The figure was obtained by our correspondent from the FIRS on Monday in Abuja.
The law setting up the FIRS allows the agency to deduct four per cent as the cost of revenue collection from non-oil taxes before remitting same into the federation account.
The FIRS is one of the agencies of the government that generates revenue for sharing by the three tiers of government.
Others are the Nigeria Customs Service and the Nigerian National Petroleum Corporation.
A breakdown of the N300.4bn cost of revenue collection by the FIRS showed that N85.99bn was received in 2016. This is about 2.6 per cent of the total actual taxes of N3.30tn collected in 2016.
For 2017, the service received N100.3bn as the cost of revenue collection out of the N4.02tn generated by the FIRS.
In the 2018 fiscal year, the service got N114.1bn as the cost of revenue collection out of the N5.32tn actual revenue it generated for that year.
The Executive Chairman, FIRS, Mr Babatunde Fowler, had said that the service was intensifying its tax compliance strategies through collaboration with public and private sector organisations to improve revenue.
He said as a result of the dwindling oil revenue, the FIRS was working hard in ensuring that taxes were collected and remitted for the benefits of the nation and all the three tiers of government by targeting non-oil revenue.
In carrying out its mandate within a dynamic economic environment, the FIRS boss said the service had adopted initiatives to ensure a robust tax administration that was beneficial for all stakeholders.

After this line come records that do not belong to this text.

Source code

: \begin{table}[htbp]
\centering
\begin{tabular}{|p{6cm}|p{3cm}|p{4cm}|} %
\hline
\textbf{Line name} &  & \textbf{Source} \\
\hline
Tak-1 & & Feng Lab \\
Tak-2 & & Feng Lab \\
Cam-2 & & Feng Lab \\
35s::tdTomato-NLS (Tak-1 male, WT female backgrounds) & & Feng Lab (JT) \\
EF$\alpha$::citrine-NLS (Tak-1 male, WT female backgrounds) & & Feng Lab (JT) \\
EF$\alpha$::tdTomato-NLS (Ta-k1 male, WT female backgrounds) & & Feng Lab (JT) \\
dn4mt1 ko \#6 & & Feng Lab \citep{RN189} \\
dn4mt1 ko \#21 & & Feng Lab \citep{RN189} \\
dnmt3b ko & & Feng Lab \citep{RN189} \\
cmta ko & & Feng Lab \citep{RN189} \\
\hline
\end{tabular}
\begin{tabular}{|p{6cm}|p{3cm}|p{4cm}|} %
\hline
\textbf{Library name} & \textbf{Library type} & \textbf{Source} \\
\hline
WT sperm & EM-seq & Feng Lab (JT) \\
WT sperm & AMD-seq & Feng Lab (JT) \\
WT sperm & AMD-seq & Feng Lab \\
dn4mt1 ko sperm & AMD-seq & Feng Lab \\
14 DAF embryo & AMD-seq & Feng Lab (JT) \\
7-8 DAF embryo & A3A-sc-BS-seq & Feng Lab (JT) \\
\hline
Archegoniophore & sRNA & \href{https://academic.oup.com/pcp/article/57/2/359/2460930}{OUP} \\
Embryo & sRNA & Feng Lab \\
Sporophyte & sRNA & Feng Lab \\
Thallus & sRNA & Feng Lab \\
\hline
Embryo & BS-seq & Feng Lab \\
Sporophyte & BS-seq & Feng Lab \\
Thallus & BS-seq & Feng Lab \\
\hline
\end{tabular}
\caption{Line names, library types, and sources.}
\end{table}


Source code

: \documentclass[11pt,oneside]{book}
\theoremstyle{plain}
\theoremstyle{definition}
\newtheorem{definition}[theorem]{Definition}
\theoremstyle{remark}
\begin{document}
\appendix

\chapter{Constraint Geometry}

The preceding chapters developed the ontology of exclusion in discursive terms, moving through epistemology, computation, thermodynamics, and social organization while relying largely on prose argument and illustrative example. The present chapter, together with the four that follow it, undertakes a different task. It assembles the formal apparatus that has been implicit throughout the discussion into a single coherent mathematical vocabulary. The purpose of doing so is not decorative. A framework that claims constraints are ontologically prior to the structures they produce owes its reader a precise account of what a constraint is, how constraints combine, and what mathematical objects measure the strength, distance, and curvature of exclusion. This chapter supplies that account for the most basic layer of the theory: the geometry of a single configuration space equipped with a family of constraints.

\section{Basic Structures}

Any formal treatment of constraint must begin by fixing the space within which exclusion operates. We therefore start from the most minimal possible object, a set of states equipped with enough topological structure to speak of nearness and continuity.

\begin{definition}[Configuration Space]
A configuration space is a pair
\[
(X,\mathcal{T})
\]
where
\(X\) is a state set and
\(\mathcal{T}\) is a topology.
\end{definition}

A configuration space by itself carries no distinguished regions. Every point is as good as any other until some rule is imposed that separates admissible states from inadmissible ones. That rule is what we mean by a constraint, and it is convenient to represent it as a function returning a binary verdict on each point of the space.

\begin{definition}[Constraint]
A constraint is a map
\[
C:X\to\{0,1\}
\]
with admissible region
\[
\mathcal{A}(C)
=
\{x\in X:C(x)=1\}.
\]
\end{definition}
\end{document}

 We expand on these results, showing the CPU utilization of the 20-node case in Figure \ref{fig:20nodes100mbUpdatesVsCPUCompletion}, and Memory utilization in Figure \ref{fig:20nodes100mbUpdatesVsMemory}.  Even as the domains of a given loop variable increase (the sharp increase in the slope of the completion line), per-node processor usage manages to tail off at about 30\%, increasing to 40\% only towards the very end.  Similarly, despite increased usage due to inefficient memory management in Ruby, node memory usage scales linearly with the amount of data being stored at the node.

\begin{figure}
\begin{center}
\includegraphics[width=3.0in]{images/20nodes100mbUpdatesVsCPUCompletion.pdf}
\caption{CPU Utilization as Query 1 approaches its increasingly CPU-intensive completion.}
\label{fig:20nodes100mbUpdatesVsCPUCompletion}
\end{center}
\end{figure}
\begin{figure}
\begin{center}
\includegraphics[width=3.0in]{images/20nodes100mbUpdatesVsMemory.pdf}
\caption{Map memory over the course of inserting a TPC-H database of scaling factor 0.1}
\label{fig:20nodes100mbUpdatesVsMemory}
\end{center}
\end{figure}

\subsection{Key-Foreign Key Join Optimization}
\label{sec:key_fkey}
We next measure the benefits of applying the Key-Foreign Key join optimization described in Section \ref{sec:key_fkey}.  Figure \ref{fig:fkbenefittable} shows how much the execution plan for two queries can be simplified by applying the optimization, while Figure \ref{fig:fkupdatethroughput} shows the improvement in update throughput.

He said, “FIRS has adopted various technology initiatives as a medium to achieve innovation, convenience and transparency of its operations. Thus reducing the taxpayers’ burden, the effort is made to improve FIRS efficiency in collections and tax administration.”
Apart from the conventional strategy to boost the level of tax compliance, Fowler said that the FIRS was implementing a special programme to drive compliance.
The special programme, he stated, was targeted at recovering established tax liabilities for non-compliant companies that were currently being assessed for tax under the Company Income Tax Act.